Long de 24 mètres, le cargo Grain de Sail, ici devant Manhattan (New York) devrait être suivi en 2023 d’un second cargo deux fois plus grand — Photo : Grain de Sail

Selon une étude de Bretagne Développement innovation (BDI), 156 sociétés bretonnes se sont montrées intéressées (engagées pour 61 d’entre elles, sinon attentives) sur le marché naissant du transport maritime à la voile qui pèserait déjà sur le territoire 28 millions d’euros de chiffre d’affaires et environ 150 emplois.

Si les locomotives du transport maritime à la voile opèrent surtout entre le Finistère nord et le Morbihan, des territoires comme les Côtes-d’Armor demeurent impliqués avec un fond d’activité en sous-traitance. "Pour plus de la moitié de ces entreprises, ce marché est important voire prioritaire dans leur stratégie de développement", souligne Carole Bourlon, chargée de suivre cet écosystème pour BDI. "C’est plus que le lancement d’une filière, c’est une accélération", plaide Patrick Poupon, directeur général du pôle de compétitivité finistérien Mer Bretagne Atlantique qui accompagne depuis 2007 des projets visant la réintroduction de la propulsion vélique sur les bateaux de travail.

Si les locomotives du transport maritime à la voile opèrent surtout entre le Finistère nord et le Morbihan, des territoires comme les Côtes d'Armor demeurent impliqués avec un fond d’activité en sous-traitance — Photo : BDI

Gréements automatisés, voiles souples, rigides ou gonflables, ailes, rotors, propulseurs à profil aspiré… Les solutions se multiplient depuis une dizaine d’années avec une ambition simple : ce sont les moyens les plus fiables et les moins chers pour décarboner facilement, au moins partiellement, les voies d’échanges par la mer.
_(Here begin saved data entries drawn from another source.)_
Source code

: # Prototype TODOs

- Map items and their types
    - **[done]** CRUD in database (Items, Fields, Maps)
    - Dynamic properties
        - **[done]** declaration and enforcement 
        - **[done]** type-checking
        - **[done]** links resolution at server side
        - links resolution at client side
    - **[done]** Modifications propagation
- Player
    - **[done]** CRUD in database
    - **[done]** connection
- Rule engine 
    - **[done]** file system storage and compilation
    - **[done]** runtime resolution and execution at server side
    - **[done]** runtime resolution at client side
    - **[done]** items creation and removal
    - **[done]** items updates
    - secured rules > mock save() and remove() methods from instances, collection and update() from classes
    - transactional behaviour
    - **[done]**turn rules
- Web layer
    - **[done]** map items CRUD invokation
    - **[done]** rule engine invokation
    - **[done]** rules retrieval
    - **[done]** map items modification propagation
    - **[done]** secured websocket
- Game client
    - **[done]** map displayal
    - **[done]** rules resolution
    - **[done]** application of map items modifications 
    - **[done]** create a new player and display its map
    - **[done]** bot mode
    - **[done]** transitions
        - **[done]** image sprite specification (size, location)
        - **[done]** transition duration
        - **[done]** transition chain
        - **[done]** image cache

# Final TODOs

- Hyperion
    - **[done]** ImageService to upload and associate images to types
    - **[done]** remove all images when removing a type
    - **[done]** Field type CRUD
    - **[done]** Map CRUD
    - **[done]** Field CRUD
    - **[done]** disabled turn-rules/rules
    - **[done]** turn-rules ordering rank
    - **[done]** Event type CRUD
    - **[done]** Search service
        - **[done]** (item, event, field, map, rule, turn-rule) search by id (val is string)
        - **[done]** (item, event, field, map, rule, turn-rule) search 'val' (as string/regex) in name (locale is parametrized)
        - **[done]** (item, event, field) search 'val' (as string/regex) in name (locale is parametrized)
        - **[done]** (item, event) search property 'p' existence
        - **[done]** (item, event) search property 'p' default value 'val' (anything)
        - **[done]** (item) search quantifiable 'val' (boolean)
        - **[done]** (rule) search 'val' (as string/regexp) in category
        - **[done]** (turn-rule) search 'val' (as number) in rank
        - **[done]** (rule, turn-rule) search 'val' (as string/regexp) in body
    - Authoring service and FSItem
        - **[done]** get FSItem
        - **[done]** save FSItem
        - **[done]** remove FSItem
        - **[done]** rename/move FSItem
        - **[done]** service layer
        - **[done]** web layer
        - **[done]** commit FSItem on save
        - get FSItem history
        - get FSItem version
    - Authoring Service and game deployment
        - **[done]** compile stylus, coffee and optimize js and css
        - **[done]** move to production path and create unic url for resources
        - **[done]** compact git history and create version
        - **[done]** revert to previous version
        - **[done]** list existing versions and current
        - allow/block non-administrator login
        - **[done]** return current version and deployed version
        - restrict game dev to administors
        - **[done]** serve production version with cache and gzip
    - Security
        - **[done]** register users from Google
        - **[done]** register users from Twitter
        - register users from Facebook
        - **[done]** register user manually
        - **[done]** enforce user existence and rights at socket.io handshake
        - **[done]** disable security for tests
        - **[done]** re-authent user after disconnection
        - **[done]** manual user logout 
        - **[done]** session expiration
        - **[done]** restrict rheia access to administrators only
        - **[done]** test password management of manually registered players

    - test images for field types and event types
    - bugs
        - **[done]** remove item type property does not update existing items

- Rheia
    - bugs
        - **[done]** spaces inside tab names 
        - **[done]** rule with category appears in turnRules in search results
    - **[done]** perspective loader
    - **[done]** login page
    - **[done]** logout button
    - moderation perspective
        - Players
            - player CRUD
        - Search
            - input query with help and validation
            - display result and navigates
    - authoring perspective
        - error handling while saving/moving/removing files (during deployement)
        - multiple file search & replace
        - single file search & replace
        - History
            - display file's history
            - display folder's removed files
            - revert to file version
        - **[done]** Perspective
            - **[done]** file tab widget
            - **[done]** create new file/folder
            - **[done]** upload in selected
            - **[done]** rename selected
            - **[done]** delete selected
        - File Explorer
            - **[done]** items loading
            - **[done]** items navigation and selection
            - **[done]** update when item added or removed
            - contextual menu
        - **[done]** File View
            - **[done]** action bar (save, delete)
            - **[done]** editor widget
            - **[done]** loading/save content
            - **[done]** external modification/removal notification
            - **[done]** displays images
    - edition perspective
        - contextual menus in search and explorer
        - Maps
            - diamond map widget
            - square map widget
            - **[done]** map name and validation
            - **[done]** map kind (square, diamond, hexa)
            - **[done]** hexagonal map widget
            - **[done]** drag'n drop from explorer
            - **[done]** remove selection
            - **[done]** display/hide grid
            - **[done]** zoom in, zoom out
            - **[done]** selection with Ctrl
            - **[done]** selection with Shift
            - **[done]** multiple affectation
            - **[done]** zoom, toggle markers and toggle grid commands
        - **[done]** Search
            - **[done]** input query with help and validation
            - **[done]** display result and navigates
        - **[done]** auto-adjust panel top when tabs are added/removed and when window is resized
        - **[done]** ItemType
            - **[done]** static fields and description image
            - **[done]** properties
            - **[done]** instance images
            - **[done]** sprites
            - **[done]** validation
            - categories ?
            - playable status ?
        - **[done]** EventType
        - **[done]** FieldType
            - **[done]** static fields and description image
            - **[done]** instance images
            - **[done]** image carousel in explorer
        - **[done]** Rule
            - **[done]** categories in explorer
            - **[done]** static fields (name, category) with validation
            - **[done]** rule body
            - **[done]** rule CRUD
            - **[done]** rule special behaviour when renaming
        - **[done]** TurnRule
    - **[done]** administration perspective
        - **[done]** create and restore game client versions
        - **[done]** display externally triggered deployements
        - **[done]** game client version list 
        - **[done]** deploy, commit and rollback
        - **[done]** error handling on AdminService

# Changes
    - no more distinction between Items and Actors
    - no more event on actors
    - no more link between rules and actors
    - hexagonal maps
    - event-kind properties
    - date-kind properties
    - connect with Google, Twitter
Avec les 95 000 navires de commerce qui sillonnent les mers et océans du monde, c’est-à-dire 10,7 milliards de tonnes de fret chaque année, soit 90 % du commerce mondial pour 2,9 % des émissions de gaz à effet de serre, le chantier est titanesque. "Si un peu moins de cinquante navires seront équipés en 2023, on estime qu’environ 50 % de la flotte de commerce va devoir recourir à ces modes de propulsion auxiliaires à l’horizon 2050 afin de satisfaire une réglementation plus contraignante", assure Lise Détrimont, déléguée générale de Wind Ship. Cette association créée en 2019 auprès de l’Organisation maritime internationale (OMI) et qui fait partie du réseau de l’International Windship Association, est à l’instigation du livre blanc paru sur l’essor prochain des moyens de transport à la voile.

Schémas de production en série

Devant l’urgence climatique, des marchés colossaux se révèlent. "Avec notre concept de kite automatisé, nous avons engrangé 17 millions d’euros de commandes", fait valoir Vincent Bernatets, ingénieur aéronautique et président fondateur de Airseas. Basée à Nantes en Loire-Atlantique, son entreprise (85 salariés, CA : n.c) a engagé mi-décembre une campagne d’essais sur le roulier Ville de Bordeaux, armé par LDA et affrété par Airbus, en l’équipant d’un mât de 34 mètres et d’une aile de 500 m² qui va participer à sa propulsion. Environ 10 % des 500 navires que la compagnie japonaise K-Line exploite projettent d’employer les kites d’Airseas avec un objectif de réduction de 20 à 40 % de leurs émissions. À l’horizon 2030, l’entreprise ligérienne envisage d’en produire un millier par an dans une usine pour laquelle elle continue de chercher un site sur le périmètre Bretagne-Atlantique. Elle la voudrait opérationnelle en 2023.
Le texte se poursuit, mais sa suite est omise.